For those who still don't know them, Djam Karet is an American instrumental
band, whose style usually is qualified as space-prog-fusion. Their sound
relates them somehow to Ozric Tentacles though really both groups have their
own personality and are clearly distinguishable. Djam Karet possesses very
varied influences, among which I would emphasize King Crimson, Pink Floyd,
Edhels, something of jazz - rock fusion, ethnic percussions and
electronics/ambient Brian-Eno-like.
This new album approaches stylistically to "The Devouring" their 1997 work,
for me their best album, and one of the best prog-rock works of last decade.
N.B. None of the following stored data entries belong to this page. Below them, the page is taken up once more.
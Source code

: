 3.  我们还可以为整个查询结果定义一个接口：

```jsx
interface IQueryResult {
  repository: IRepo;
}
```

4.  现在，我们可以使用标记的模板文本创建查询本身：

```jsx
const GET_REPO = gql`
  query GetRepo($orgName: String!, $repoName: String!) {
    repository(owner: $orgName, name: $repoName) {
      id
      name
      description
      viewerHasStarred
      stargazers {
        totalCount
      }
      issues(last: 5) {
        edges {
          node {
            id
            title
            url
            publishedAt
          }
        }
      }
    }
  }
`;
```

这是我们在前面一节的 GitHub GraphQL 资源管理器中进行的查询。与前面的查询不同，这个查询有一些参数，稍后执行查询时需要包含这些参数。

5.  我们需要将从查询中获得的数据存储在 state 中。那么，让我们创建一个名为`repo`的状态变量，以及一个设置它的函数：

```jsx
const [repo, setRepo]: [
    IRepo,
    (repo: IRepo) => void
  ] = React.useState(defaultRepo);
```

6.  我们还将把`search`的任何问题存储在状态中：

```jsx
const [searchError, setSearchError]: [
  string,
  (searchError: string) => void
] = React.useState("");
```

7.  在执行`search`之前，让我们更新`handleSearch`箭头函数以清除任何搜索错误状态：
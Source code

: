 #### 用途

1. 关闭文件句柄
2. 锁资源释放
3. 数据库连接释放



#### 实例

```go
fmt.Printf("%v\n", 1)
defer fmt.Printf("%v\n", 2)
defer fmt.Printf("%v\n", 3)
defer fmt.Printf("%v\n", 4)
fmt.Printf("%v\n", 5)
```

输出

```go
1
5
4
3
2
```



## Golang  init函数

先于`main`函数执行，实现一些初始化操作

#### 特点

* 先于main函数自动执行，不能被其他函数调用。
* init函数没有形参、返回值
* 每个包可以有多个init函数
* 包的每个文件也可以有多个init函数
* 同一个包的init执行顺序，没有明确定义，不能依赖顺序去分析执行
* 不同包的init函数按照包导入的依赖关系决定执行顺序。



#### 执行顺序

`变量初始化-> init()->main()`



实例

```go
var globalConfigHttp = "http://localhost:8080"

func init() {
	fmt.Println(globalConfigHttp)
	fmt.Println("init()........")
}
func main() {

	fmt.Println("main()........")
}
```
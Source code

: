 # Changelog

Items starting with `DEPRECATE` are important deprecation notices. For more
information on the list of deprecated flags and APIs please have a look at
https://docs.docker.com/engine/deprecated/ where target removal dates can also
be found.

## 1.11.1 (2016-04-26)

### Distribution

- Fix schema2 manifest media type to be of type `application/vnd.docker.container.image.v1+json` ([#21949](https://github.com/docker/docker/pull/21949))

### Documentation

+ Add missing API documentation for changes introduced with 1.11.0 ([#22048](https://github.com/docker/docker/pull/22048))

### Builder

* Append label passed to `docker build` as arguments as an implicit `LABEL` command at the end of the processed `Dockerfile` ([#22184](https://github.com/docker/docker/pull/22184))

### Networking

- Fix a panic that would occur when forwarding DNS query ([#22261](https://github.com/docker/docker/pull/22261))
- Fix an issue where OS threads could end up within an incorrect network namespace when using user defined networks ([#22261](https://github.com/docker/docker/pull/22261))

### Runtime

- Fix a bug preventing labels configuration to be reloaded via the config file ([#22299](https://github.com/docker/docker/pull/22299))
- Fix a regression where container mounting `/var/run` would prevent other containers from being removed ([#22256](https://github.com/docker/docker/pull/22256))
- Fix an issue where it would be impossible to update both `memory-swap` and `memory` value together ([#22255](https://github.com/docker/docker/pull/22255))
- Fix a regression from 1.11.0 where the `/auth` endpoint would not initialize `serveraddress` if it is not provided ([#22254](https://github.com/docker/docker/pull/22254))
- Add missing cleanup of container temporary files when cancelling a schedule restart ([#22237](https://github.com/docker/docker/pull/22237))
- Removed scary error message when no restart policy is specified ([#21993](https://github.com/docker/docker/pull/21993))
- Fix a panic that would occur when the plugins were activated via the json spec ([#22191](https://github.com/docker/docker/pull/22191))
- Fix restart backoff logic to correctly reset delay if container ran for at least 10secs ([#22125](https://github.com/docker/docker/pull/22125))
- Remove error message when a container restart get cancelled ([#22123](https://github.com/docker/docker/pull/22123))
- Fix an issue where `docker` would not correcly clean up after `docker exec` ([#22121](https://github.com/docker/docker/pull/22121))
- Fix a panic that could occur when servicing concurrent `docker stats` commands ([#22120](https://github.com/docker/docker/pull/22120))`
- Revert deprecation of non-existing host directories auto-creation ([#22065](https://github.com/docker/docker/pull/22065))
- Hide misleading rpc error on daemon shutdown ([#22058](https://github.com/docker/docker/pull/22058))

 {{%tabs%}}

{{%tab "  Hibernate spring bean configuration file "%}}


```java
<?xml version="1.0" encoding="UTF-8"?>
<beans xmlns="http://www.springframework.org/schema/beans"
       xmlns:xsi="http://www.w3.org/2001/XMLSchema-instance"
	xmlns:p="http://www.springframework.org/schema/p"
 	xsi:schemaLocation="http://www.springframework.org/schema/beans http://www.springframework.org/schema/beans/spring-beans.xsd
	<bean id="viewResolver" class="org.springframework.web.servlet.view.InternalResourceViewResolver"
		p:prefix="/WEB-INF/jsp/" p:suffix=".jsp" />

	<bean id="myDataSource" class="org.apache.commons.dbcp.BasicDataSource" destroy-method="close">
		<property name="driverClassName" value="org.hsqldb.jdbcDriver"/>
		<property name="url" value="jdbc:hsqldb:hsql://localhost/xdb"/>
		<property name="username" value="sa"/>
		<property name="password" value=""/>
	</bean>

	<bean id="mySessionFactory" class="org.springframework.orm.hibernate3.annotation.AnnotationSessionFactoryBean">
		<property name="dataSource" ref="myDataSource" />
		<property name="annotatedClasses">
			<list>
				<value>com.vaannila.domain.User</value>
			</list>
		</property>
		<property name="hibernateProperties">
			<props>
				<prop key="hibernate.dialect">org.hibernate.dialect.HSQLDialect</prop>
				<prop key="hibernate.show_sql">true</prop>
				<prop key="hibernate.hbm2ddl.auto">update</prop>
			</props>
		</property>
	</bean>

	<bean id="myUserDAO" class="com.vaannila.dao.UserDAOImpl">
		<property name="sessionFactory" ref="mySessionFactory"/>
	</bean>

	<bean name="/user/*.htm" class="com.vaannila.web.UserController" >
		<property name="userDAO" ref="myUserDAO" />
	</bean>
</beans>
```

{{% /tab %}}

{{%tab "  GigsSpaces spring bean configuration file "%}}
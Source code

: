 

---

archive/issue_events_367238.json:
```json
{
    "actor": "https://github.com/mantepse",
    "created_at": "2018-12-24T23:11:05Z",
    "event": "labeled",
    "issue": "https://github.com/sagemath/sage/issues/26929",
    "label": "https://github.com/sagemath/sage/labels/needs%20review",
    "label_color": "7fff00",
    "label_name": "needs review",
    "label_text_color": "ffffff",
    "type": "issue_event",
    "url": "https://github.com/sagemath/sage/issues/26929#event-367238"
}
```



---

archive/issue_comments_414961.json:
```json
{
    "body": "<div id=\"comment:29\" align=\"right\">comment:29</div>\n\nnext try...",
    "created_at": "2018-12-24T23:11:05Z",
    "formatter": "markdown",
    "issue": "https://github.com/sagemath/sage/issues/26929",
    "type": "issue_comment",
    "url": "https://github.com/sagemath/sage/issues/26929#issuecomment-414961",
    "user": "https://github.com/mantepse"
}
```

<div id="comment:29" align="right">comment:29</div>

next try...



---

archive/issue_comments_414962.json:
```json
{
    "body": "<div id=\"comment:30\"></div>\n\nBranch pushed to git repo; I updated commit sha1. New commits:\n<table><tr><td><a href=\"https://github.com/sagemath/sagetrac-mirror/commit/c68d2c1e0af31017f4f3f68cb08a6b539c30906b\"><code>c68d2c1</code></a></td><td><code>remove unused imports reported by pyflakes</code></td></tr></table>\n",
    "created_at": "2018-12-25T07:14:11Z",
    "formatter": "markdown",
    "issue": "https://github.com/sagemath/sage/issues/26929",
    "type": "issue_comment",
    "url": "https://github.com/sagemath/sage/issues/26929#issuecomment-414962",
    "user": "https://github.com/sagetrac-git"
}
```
But "New Dark Age" is more varied and explores more the ambient and
electronic edge of the band. In general, the atmospheric and ambient tracks
are short, between two and three minutes, whereas the more rockish and
fusion are longer, between seven and ten minutes most of them.
As more prominent track, that is indeed one of my favourite tracks of the
album, and of the whole discography of the band: "Web of Medea". Also "No
Man's Land " and "Going Home" are very typical tracks of the band, the space
rock of "Raising Orpheus", and a more jazzy composition, "All Clear".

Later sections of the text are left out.